In the past, CAE was seen as a validation tool: it took too long to create a model and run an analysis for it to be an integral part of the design iterations. Typically, an analysis was run at “freeze points” in the design cycle — all designers did their work to a deadline, this was “frozen” and passed to the CAE team. In a process that could take weeks or months, analysts then provided input on design elements that did not meet requirements. Because it took so long and was so specialized, CAE was outside the normal process.
Today, many analyses are possible as part of the routine work of design. It now takes minutes to hours to do what used to take days and weeks, due to advances in compute speed, distributed computing, optimization in meshing and solvers, and improved user interfaces. What used to be one giant analysis at the end of a project is now many analyses, spread throughout.
So what to do with the gigabytes of data created? After all, storage is cheap, so it is possible to save every last bit of data. Some design teams, unsure of what will be valuable or required in the future, do just that. But is that a good idea? How do you find what you’re looking for — if you even know what key phrase, date or design parameter to use in the search? How do you abstract an entire analysis into the key inputs and outputs to reduce storage volume and speed searches?
Enter CAE data management tools. Also known as Simulation Data Management (SDM), Engineering Knowledge Management (EKM), Simulation Process Management (SPM), Simulation Lifecycle Management (SLM), Technical Data Management (TDM) …

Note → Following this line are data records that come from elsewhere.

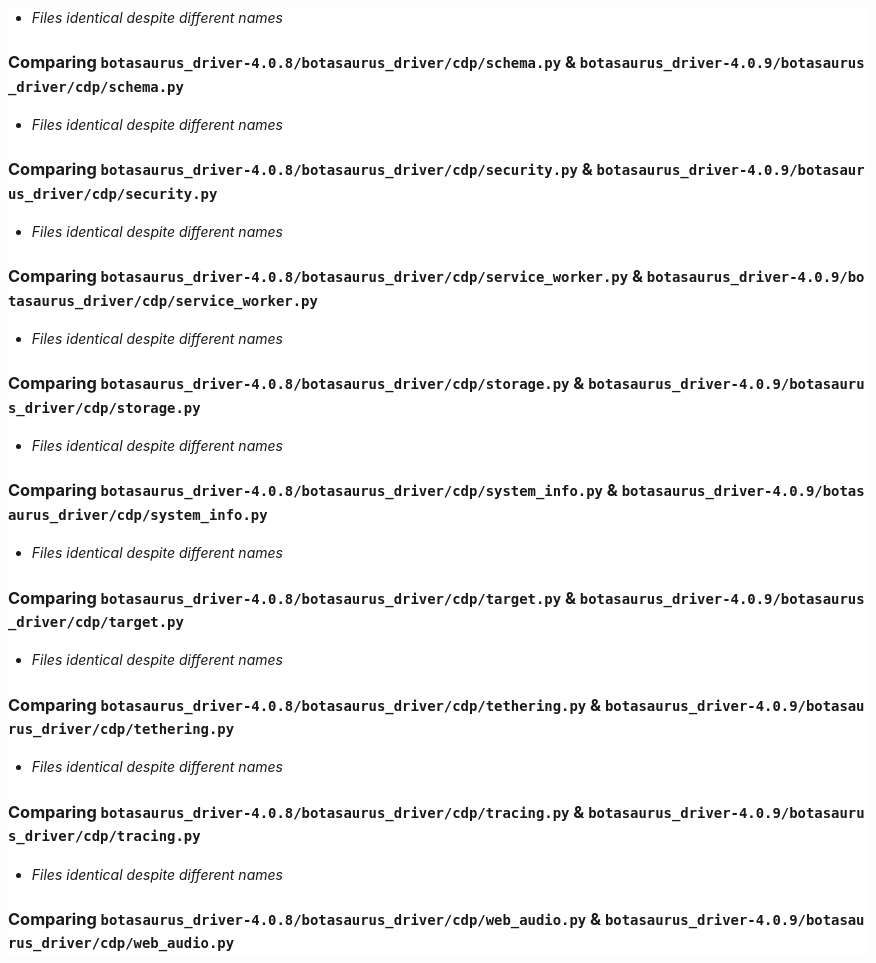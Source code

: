  * *Files identical despite different names*

### Comparing `botasaurus_driver-4.0.8/botasaurus_driver/cdp/schema.py` & `botasaurus_driver-4.0.9/botasaurus_driver/cdp/schema.py`

 * *Files identical despite different names*

### Comparing `botasaurus_driver-4.0.8/botasaurus_driver/cdp/security.py` & `botasaurus_driver-4.0.9/botasaurus_driver/cdp/security.py`

 * *Files identical despite different names*

### Comparing `botasaurus_driver-4.0.8/botasaurus_driver/cdp/service_worker.py` & `botasaurus_driver-4.0.9/botasaurus_driver/cdp/service_worker.py`

 * *Files identical despite different names*

### Comparing `botasaurus_driver-4.0.8/botasaurus_driver/cdp/storage.py` & `botasaurus_driver-4.0.9/botasaurus_driver/cdp/storage.py`

 * *Files identical despite different names*

### Comparing `botasaurus_driver-4.0.8/botasaurus_driver/cdp/system_info.py` & `botasaurus_driver-4.0.9/botasaurus_driver/cdp/system_info.py`

 * *Files identical despite different names*

### Comparing `botasaurus_driver-4.0.8/botasaurus_driver/cdp/target.py` & `botasaurus_driver-4.0.9/botasaurus_driver/cdp/target.py`

 * *Files identical despite different names*

### Comparing `botasaurus_driver-4.0.8/botasaurus_driver/cdp/tethering.py` & `botasaurus_driver-4.0.9/botasaurus_driver/cdp/tethering.py`

 * *Files identical despite different names*

### Comparing `botasaurus_driver-4.0.8/botasaurus_driver/cdp/tracing.py` & `botasaurus_driver-4.0.9/botasaurus_driver/cdp/tracing.py`

 * *Files identical despite different names*

### Comparing `botasaurus_driver-4.0.8/botasaurus_driver/cdp/web_audio.py` & `botasaurus_driver-4.0.9/botasaurus_driver/cdp/web_audio.py`
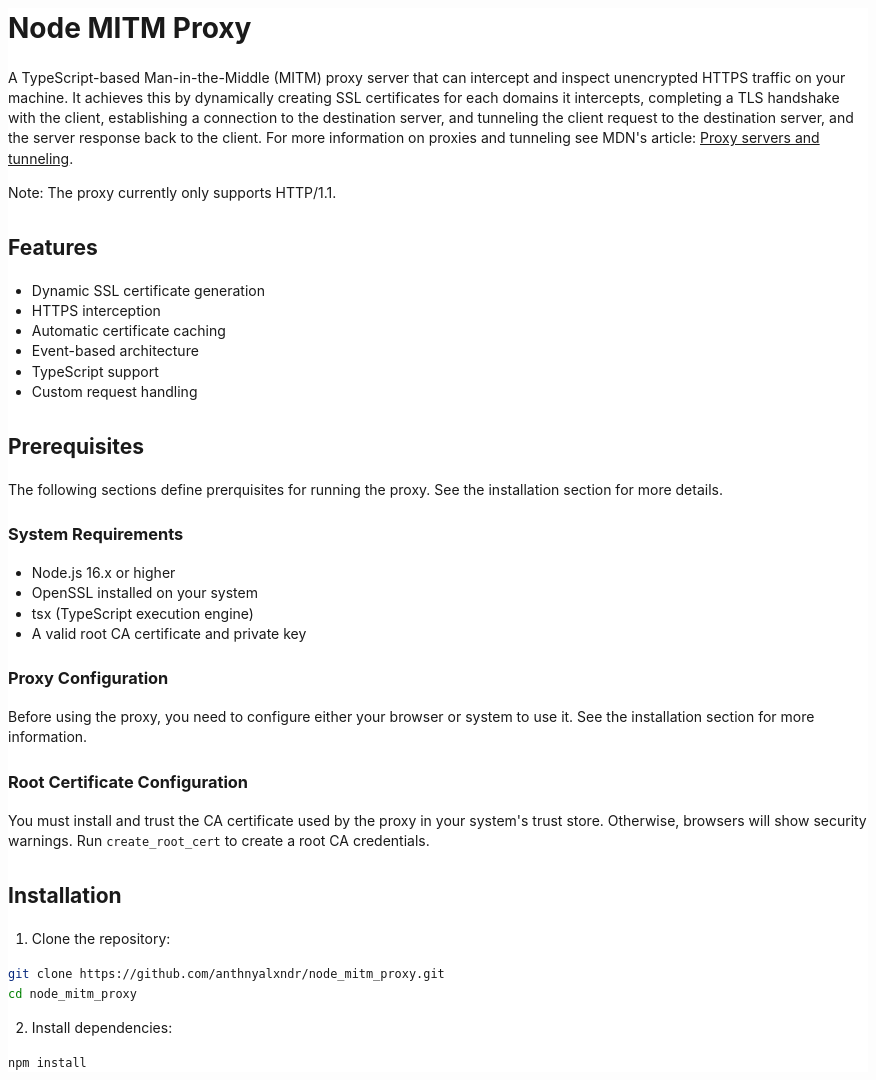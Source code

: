 # Node MITM Proxy

A TypeScript-based Man-in-the-Middle (MITM) proxy server that can intercept and inspect unencrypted HTTPS traffic on your machine. It achieves this by dynamically creating SSL certificates for each domains it intercepts, completing a TLS handshake with the client, establishing a connection to the destination server, and tunneling the client request to the destination server, and the server response back to the client. For more information on proxies and tunneling see MDN's article: [Proxy servers and tunneling](https://developer.mozilla.org/en-US/docs/Web/HTTP/Guides/Proxy_servers_and_tunneling).

Note: The proxy currently only supports HTTP/1.1.

## Features

- Dynamic SSL certificate generation
- HTTPS interception
- Automatic certificate caching
- Event-based architecture
- TypeScript support
- Custom request handling

## Prerequisites

The following sections define prerquisites for running the proxy. See the installation section for more details.

### System Requirements
- Node.js 16.x or higher
- OpenSSL installed on your system
- tsx (TypeScript execution engine)
- A valid root CA certificate and private key

### Proxy Configuration
Before using the proxy, you need to configure either your browser or system to use it. See the installation section for more information.

### Root Certificate Configuration
You must install and trust the CA certificate used by the proxy in your system's trust store. Otherwise, browsers will show security warnings. Run `create_root_cert` to create a root CA credentials.

## Installation

1. Clone the repository:
```bash
git clone https://github.com/anthnyalxndr/node_mitm_proxy.git
cd node_mitm_proxy
```

2. Install dependencies:
```bash
npm install
```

The current class of tools available breaks down into three subclasses:
1. Pure CAE management: tracking meshed models, loads, constraints and results. Examples include Altair Data Manager, ANSYS EKM, and MSC SimManager, among others.
2. PLM infrastructures that manage CAE data along with CAD, tying CAE into the greater design process and managing the resulting data using the PLM system’s change management and other stage gates. Products in this category include Dassault Systemes’ SLM and Siemens PLM’s Teamcenter.
3. PLM infrastructures that manage CAE data as a separate type — not completely integrated into the PLM system, which means that the install is easier and perhaps cheaper, but including change notification to a CAE-specific management system. PTC’s ProjectLink spaces would be a typical example.
These further break down into
a. Toolkits — build what your organization needs and tie it into other enterprise management systems (PLM, ERP, etc.). The most expensive and time-consuming option, but guaranteed to create a solution tailored to the needs of the specific enterprise.
b. Configurable — certain roles, tasks and processes are programmed into the solution to simplify installation and create a quicker payback.
c. Off-the-shelf — intended for individual analysts or small teams, ready to go as is — you do your work but conform to its limitation. Simplest to get up and running quickly.